Les médias numériques, en particulier les plateformes sociales comme WhatsApp, ont facilité une manière nouvelle d'engagement politique, où la vérité ne provient plus des experts ou des institutions, mais de l’expérience personnelle des individus. Les utilisateurs de ces plateformes, loin d’écouter les médias traditionnels, choisissent de se fier à leurs propres expériences, et à celles de leurs pairs, qu'ils considèrent comme plus authentiques. C’est ainsi qu'une nouvelle forme de « vérité » est construite, un « savoir » qui semble échapper à la médiation des institutions officielles. Ce phénomène est une conséquence directe de ce que la chercheuse danah boyd (2011) appelle « l’effondrement du contexte » des médias sociaux, où l’espace public et privé se superposent, et où les frontières entre différents types de discours — politique, économique, religieux et moral — sont continuellement redéfinies.
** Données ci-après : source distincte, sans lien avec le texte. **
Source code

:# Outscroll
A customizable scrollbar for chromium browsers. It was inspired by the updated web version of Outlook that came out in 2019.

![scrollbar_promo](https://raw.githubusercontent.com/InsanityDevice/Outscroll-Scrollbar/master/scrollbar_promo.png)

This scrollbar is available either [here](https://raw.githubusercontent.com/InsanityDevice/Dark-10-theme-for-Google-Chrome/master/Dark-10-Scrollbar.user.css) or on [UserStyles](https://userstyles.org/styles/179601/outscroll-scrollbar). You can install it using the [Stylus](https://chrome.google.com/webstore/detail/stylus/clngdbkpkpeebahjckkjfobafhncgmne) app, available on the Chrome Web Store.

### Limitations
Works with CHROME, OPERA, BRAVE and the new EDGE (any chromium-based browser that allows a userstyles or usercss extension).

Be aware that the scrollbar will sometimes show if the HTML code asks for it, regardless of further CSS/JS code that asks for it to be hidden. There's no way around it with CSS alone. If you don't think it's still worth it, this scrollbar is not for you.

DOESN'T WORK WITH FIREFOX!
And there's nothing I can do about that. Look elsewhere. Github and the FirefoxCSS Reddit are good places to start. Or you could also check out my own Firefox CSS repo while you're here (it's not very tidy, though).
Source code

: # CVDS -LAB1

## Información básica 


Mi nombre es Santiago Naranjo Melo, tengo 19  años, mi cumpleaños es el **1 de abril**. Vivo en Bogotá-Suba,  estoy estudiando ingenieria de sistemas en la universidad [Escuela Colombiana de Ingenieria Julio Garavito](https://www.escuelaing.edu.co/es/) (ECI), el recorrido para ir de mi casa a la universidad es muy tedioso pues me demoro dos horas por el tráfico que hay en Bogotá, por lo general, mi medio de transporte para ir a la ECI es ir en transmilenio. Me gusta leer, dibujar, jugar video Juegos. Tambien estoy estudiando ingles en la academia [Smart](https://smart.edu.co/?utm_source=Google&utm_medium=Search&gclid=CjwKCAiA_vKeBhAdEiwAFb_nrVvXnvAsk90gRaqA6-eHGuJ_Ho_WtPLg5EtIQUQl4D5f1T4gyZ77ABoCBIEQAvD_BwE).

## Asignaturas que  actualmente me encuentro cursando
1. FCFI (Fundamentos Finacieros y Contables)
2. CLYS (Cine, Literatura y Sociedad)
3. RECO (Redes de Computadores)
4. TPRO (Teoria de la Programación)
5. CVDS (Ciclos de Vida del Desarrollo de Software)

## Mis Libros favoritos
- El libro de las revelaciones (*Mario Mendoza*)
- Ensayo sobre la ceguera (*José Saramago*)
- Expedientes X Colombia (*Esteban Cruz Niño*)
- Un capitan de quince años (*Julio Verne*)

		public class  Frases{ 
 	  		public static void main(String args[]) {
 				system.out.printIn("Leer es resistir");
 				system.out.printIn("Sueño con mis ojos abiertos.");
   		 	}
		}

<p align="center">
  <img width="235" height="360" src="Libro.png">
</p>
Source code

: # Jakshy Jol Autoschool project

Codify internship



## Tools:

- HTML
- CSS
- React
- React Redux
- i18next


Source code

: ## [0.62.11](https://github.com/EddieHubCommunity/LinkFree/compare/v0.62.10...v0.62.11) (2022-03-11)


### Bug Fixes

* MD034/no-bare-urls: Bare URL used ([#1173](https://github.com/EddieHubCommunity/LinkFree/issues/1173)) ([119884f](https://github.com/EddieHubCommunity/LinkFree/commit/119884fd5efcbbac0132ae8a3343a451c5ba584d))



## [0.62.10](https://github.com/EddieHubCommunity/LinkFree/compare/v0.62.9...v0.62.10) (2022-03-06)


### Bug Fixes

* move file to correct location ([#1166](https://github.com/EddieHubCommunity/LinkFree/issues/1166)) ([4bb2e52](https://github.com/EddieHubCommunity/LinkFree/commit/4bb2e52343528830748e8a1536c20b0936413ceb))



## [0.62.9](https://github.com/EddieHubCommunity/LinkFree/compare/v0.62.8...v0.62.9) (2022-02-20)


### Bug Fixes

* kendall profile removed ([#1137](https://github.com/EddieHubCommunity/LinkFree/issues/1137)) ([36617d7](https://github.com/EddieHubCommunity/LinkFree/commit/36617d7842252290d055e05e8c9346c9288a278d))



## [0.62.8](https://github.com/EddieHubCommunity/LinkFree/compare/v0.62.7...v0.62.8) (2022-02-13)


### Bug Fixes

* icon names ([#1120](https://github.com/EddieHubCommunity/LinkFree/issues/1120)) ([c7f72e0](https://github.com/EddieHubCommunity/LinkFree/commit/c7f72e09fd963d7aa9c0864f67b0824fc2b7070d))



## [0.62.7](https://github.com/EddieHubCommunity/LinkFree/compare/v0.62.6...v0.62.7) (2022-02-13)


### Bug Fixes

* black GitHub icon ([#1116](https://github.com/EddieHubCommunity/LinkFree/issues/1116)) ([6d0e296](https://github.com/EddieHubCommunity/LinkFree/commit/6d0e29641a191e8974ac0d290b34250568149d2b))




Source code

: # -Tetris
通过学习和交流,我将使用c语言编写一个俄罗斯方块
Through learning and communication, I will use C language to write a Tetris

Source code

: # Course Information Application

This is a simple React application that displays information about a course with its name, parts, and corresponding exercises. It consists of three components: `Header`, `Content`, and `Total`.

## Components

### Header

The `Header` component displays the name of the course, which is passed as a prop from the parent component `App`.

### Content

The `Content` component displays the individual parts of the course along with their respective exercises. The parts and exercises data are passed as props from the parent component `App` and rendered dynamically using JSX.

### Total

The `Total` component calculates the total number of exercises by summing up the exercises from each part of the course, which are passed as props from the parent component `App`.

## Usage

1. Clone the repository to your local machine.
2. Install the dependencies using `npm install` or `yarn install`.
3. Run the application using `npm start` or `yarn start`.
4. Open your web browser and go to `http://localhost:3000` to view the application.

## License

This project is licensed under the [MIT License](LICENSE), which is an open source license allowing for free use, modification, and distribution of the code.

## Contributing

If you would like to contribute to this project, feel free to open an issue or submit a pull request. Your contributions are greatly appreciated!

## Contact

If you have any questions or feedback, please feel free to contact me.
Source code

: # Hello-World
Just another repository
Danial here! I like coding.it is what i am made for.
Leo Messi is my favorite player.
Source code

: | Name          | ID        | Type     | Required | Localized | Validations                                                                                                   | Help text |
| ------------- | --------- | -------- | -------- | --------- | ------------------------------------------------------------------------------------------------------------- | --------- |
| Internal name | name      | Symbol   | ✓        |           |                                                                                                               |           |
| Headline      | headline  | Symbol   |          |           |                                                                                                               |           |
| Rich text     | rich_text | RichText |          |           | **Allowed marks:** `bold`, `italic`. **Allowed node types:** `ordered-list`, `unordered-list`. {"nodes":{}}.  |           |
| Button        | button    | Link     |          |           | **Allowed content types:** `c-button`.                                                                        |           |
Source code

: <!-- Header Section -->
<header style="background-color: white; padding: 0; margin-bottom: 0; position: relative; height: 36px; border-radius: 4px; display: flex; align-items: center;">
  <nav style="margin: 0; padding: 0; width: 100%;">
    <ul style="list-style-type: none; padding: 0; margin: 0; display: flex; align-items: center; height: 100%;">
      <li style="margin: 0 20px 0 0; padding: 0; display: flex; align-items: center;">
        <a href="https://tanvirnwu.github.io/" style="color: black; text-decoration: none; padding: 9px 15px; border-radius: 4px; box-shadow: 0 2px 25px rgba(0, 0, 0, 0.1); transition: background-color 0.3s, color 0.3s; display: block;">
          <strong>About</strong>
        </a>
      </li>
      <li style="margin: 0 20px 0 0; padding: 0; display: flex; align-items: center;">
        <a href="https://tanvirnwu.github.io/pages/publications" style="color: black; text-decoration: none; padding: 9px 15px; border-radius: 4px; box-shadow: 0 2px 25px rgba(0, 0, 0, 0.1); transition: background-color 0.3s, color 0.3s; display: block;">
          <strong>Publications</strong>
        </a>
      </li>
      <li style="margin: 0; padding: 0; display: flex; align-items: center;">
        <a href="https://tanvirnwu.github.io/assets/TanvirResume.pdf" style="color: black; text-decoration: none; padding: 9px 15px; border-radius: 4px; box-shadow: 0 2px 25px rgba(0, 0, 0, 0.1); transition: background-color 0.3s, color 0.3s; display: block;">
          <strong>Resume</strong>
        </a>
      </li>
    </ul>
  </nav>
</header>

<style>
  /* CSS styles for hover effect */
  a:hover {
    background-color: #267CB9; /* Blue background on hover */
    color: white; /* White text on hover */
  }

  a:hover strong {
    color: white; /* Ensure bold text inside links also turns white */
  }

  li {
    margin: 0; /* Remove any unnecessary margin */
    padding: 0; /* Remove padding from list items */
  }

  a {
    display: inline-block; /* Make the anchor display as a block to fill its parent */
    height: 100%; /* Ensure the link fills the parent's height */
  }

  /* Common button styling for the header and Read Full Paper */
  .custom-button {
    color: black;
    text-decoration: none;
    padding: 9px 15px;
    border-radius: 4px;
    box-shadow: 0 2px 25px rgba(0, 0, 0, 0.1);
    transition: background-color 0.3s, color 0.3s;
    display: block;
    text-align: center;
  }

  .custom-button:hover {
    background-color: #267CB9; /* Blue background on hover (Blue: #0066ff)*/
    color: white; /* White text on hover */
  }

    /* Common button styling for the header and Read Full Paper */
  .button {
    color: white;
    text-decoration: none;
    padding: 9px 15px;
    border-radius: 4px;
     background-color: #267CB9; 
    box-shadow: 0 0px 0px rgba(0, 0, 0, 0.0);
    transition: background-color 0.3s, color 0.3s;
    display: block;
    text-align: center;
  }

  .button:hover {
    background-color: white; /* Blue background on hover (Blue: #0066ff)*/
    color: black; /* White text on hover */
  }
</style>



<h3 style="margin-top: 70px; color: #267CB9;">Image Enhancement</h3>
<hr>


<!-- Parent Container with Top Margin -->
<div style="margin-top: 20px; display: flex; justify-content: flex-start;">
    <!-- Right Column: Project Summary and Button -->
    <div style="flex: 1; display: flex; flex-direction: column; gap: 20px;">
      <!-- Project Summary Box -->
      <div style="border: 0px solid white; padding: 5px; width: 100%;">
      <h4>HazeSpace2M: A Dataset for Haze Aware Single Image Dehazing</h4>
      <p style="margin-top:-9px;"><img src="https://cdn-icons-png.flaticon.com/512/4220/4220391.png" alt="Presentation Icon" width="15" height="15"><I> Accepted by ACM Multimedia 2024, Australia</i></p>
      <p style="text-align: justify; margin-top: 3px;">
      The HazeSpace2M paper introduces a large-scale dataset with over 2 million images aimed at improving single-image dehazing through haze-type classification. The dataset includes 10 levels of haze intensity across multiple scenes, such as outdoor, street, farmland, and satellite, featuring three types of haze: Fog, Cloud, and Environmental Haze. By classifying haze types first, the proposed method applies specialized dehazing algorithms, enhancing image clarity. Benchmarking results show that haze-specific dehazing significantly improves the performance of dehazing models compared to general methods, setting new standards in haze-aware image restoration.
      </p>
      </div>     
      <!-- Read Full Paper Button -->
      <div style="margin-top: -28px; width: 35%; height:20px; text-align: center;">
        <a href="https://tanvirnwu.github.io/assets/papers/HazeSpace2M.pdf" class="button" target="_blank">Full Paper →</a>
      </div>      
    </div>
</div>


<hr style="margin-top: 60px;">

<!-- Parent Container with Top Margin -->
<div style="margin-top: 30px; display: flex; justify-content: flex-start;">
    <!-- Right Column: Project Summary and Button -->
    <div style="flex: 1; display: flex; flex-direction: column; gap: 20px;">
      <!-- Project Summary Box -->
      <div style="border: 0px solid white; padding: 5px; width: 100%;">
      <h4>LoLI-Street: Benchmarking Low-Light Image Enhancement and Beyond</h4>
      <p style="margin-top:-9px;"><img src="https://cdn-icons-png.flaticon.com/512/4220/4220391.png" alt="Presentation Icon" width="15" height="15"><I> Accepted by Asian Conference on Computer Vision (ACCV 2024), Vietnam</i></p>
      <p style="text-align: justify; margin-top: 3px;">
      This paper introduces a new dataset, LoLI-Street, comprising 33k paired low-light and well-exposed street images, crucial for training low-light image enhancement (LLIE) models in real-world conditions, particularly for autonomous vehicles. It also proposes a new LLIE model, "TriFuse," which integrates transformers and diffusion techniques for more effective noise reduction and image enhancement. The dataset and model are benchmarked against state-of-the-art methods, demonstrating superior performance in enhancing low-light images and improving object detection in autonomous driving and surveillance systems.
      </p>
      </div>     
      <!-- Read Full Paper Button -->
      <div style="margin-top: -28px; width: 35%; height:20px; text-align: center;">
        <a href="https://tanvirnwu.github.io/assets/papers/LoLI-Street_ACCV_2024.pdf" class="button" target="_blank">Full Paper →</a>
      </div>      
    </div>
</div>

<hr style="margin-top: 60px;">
L'utilisation des médias sociaux dans cette nouvelle forme de populisme repose sur une promesse séduisante : celle de la possibilité pour chaque citoyen de s'engager directement dans le processus politique, sans l'intermédiaire des partis, des journalistes ou des experts. Bolsonaro, en particulier, a encouragé cette idée en interagissant directement avec ses partisans sur ses comptes sociaux, en utilisant les données des plateformes pour ajuster ses messages et donner l’impression que le peuple commandait directement son destin à travers leurs smartphones. Cette relation directe entre le leader et ses partisans est un élément essentiel de la dynamique populiste qui s’est imposée dans le paysage politique contemporain.

Dans ce contexte, la lutte contre la corruption est devenue un slogan puissant, suffisamment large pour rassembler des individus de toutes origines, tout en étant suffisamment spécifique pour permettre à chacun de s'identifier à une cause. Ce langage, qui appelle à l'unité contre un ennemi commun, traverse toutes les couches de la société et permet aux individus de faire l’expérience directe d'une lutte qui semble leur appartenir. C'est ici que les médias numériques jouent un rôle clé, car ils permettent à des messages fragmentés, provenant de diverses expériences individuelles, de se regrouper en une identité collective.

Ce processus, qui se joue sur les médias sociaux, trouve sa force dans la capacité des algorithmes à créer des expériences individuelles tout en permettant la formation d'une identité collective. La politique, dans ce contexte, devient non seulement une question de mobilisation de masses, mais aussi un phénomène profondément personnel, dans lequel chaque participant se sent directement impliqué dans la création de la vérité politique. La force de cette mobilisation réside donc dans sa capacité à mêler à la fois individualité et collectivité, une dynamique rendue possible par la structure des plateformes sociales.

Ce phénomène est d'autant plus renforcé par la participation active des citoyens dans la création et la diffusion des messages politiques. Ce processus fait de chaque individu un producteur potentiel de contenu, renforçant ainsi un modèle de politique où l’action individuelle est perçue comme étant aussi importante que l’engagement institutionnel. L’effet paradoxal est que, tout en renforçant l’idée d’une démocratie directe, ce processus réduit la distance entre le discours politique et les affectes quotidiens, rendant la politique plus émotionnelle, plus immédiate et plus intime.

Pour les partisans de Bolsonaro, cette nouvelle forme de politique offre une expérience quasi spirituelle : celle de se sentir entendu et de participer à une réinvention de la nation, non à travers les structures politiques traditionnelles, mais à travers la puissance des médias sociaux et l’authenticité perçue de leurs expériences partagées.